EXERCISE GOAL: Whichever lines of the entries hold the word "jpeg" should be identified and copied.

----------

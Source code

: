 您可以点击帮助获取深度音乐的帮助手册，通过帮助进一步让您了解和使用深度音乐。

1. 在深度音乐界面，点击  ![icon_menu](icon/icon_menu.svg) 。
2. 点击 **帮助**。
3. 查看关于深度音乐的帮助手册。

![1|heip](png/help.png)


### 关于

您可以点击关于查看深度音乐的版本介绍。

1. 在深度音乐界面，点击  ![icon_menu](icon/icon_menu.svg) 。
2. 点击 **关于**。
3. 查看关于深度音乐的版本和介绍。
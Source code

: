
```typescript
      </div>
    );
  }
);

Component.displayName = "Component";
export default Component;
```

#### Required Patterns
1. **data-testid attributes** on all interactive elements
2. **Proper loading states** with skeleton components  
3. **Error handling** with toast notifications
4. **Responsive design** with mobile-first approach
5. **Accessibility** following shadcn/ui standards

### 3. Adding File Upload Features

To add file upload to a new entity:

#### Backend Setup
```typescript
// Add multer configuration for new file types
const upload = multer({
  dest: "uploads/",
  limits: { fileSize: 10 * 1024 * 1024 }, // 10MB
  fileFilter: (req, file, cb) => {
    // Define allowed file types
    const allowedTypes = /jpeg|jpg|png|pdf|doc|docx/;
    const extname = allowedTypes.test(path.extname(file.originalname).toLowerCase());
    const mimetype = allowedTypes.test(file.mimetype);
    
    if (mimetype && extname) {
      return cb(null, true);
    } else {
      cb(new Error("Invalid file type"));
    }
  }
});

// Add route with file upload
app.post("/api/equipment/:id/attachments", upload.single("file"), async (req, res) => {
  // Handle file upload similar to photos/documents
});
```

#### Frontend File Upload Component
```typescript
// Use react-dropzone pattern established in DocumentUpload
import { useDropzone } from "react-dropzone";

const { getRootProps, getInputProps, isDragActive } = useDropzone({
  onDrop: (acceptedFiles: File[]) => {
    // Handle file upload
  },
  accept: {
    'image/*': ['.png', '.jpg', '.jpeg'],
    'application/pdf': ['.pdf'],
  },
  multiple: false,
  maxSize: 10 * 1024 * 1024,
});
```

----------

ANSWER SPACE:
    const allowedTypes = /jpeg|jpg|png|pdf|doc|docx/;
    'image/*': ['.png', '.jpg', '.jpeg'],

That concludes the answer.